Angka aborsi semakin tinggi. Akibatnya, kerusakan para pemuda dewasa ini
semakin parah.
Jauh sebelumnya, Nabi telah memberikan suntikan motivasi kepada para pemuda untuk menikah, “Wahai
para pemuda, barangsiapa sudah memiliki kemampuan untuk menafkahi, maka
hendaknya ia menikah, karena menikah dapat meredam keliaran pandangan,
pemelihara kemaluan. Barangsiapa yang belum mampu, hendaknya ia
berpuasa,
sebab puasa adalah sebaik-baik benteng diri.” (HR. Bukhari-Muslim)
sebab puasa adalah sebaik-baik benteng diri.” (HR. Bukhari-Muslim)
Ketiga, membangun rumah tangga Islami
Slogan “sakinah, mawaddah, wa rahmah” tidak akan menjadi kenyataan jika
tanpa dilalui proses menikah. Tidak ada kisah menawan dari insan-insan
terdahulu mapun sekarang, hingga mereka sukses mendidik putra-putri dan
keturunan bila tanpa menikah yang diteruskan dengan membangun biduk
rumah tangga Islami.
Layaknya perahu, rumah tangga kadang terombang-ambing oleh ombak di
lautan. Ada aral melintang. Ada kesulitan yang datang menghadang.
Semuanya adalah tantangan dan riak-riak yang berbanding lurus dengan
keteguhan sikap dan komitmen membangun rumah tangga ala Rasul dan
sahabatnya. Sabar dan syukur adalah kunci meraih hikmah ketiga ini.

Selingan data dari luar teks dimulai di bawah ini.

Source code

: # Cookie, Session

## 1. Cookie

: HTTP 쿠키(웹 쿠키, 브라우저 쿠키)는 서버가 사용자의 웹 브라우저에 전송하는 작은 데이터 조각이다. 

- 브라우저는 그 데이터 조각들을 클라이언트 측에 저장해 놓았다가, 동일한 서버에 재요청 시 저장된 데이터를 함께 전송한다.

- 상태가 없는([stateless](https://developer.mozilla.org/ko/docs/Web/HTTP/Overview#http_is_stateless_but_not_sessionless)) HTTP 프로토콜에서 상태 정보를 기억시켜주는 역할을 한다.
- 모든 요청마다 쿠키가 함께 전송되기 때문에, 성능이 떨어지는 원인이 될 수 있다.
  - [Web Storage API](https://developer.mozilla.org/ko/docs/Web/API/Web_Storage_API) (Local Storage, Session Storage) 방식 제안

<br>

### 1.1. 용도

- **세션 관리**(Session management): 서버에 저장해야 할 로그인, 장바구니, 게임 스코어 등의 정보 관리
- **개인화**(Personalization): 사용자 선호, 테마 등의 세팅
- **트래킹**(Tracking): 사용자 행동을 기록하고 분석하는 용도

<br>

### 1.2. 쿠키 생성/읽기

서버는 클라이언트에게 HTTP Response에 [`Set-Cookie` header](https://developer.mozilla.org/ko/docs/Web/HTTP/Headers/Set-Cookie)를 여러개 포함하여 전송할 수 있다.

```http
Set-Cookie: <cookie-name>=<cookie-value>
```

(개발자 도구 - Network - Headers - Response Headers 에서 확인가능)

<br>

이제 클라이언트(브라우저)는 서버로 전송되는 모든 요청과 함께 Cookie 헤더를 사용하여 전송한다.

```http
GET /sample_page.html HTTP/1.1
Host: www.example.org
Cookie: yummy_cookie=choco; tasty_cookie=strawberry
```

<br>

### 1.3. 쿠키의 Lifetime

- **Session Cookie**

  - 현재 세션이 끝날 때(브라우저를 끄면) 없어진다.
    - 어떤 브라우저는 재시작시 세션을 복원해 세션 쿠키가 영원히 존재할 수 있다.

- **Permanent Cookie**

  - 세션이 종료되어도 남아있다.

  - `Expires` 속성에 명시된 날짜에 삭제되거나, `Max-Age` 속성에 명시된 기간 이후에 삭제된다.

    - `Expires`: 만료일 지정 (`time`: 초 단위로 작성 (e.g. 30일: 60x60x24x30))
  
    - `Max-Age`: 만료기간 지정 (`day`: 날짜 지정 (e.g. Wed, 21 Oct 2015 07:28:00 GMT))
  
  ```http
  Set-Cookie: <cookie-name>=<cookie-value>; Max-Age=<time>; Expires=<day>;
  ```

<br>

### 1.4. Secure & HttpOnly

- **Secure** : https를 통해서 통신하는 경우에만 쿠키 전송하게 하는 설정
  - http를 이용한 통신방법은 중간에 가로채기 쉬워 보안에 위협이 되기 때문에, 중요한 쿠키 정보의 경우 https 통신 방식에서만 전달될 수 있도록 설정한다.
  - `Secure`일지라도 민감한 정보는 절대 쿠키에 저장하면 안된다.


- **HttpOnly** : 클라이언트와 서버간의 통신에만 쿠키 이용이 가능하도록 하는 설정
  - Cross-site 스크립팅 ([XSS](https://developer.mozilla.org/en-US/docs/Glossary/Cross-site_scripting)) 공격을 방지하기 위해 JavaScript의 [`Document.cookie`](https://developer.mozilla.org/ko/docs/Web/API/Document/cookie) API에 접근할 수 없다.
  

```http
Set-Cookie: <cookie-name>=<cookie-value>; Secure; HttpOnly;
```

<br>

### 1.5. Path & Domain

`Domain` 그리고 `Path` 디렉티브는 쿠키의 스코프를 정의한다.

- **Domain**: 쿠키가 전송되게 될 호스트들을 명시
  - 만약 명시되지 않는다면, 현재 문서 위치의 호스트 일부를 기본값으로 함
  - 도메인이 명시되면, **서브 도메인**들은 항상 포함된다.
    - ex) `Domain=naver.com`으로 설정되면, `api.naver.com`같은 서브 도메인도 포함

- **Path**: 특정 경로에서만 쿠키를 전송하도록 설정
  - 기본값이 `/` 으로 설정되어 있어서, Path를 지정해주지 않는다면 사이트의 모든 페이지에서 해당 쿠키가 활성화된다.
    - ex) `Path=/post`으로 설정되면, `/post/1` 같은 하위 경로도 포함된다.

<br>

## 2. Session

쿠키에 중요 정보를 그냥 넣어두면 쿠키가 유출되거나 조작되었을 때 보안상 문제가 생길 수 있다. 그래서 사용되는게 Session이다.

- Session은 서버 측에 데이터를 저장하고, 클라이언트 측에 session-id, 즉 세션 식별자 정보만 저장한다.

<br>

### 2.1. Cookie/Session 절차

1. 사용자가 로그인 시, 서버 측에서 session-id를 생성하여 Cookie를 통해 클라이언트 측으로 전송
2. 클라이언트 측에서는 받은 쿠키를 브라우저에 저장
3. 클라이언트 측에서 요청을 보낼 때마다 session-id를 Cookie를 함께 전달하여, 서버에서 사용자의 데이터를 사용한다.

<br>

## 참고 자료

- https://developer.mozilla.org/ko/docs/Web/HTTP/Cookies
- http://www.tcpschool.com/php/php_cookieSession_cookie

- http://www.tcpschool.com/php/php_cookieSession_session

Diriwayatkan, Sayidina Umar pernah memperoleh cobaan dalam membangun
rumah tangga. Suatu hari, seorang laki-laki berjalan tergesa-gesa menuju
kediaman Khalifah Umar bin Khatab. Ia ingin mengadu pada khalifah, tak
tahan dengan kecerewetan istrinya.
Begitu sampai di depan rumah khalifah, laki-laki itu tertegun. Dari
dalam rumah terdengar istri Umar sedang ngomel, marah-marah. Cerewetnya
melebihi istri yang akan diadukannya pada Umar. Tapi, tak sepatah kata
pun terdengar keluhan dari mulut khalifah. Umar diam saja, mendengarkan
istrinya yang sedang gundah.
Akhirnya lelaki itu mengurungkan niatnya, batal melaporkan istrinya pada Umar.

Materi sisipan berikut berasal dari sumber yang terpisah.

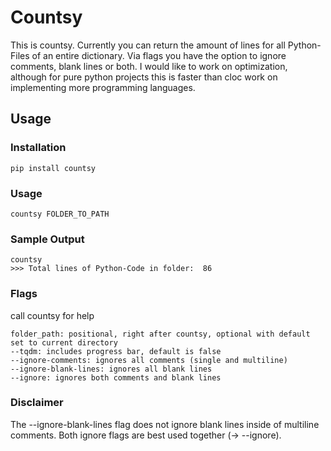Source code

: # Countsy
This is countsy. Currently you can return the amount of lines for all Python-Files of an
entire dictionary. Via flags you have the option to ignore comments, blank lines or both.
I would like to work on optimization, although for pure python projects this is faster than cloc
work on implementing more programming languages.
## Usage
### Installation
```
pip install countsy
```
### Usage
```
countsy FOLDER_TO_PATH
```

### Sample Output
```
countsy
>>> Total lines of Python-Code in folder:  86
```

### Flags
call countsy for help
```
folder_path: positional, right after countsy, optional with default set to current directory
--tqdm: includes progress bar, default is false
--ignore-comments: ignores all comments (single and multiline)
--ignore-blank-lines: ignores all blank lines
--ignore: ignores both comments and blank lines
```
### Disclaimer
The --ignore-blank-lines flag does not ignore blank lines inside of multiline comments. 
Both ignore flags are best used together (-> --ignore).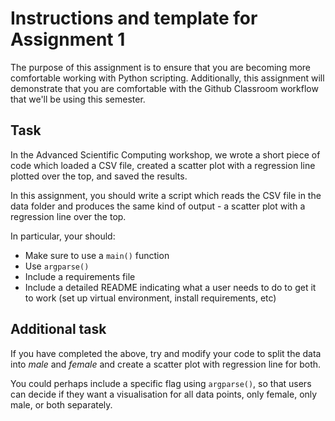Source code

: # Instructions and template for Assignment 1

The purpose of this assignment is to ensure that you are becoming more comfortable working with Python scripting. Additionally, this assignment will demonstrate that you are comfortable with the Github Classroom workflow that we'll be using this semester.

## Task

In the Advanced Scientific Computing workshop, we wrote a short piece of code which loaded a CSV file, created a scatter plot with a regression line plotted over the top, and saved the results.

In this assignment, you should write a script which reads the CSV file in the data folder and produces the same kind of output - a scatter plot with a regression line over the top.

In particular, your should:

- Make sure to use a ```main()``` function
- Use ```argparse()```
- Include a requirements file
- Include a detailed README indicating what a user needs to do to get it to work (set up virtual environment, install requirements, etc)

## Additional task

If you have completed the above, try and modify your code to split the data into *male* and *female* and create a scatter plot with regression line for both.

You could perhaps include a specific flag using ```argparse()```, so that users can decide if they want a visualisation for all data points, only female, only male, or both separately.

Apa yang membuat seorang Umar bin Khatab yang disegani kawan maupun
lawan, berdiam diri saat istrinya ngomel? Beliau berkata, “Wahai
saudaraku, istriku adalah yang memasak masakan untukku, mencuci
pakaian-pakaianku, menunaikan hajat-hajatku, menyusui anak-anakku. Jika
beberapa kali ia berbuat tidak baik kepada kita, janganlah kita hanya
mengingat keburukannya dan melupakan kebaikannya.” Oleh karena itu,
pasangan yang ingin membangun rumah tangga islami mesti menyertakan
prinsip kesalehan dalam hari-harinya.
Keempat, memotivasi semangat dalam beribadah
Risalah Islam tegas memberikan keterangan pada umat manusia, bahwa
tidaklah mereka diciptakan oleh Allah kecuali untuk bersembah sujud,
beribadah kepada-Nya. Dengan menikah, diharapkan pasangan saling
mengingatkan kesalahan dan kealpaan masing-masing. Dengan menikah satu
sama lain memberi nasihat untuk menunaikan hak Allah dan Rasul-Nya,
shalat, mengajarkan Al Quran, dan sebagainya.
Kelima, melahirkan keturunan/generasi yang baik
Hikmah menikah adalah melahirkan anak-anak yang shalih, berkualitas
dalam iman dan takwa, cerdas secara spiritual, emosianal, maupun
intelektual. Sehingga dengan menikah, orangtua bertanggung jawab dalam
mendidik anak-anaknya sebagai generasi yang bertakwa dan beriman kepada
Allah. Tanpa pendidikan yang baik tentulah tak akan mampu melahirkan
generasi yang baik.
Lima hikmah menikah di atas merupakan satu sisi dari sekian banyak aspek
di balik titah menikah yang digaungkan Islam. Saatnya, muda-mudi
berpikir keras, mencari jodoh yang baik, bermusyawarah dengan Allah dan
keluarga, cari dan temukan pasangan yang beriman, berperangai mulia,
lalu menikahlah dan nikmati hikmah-hikmahnya.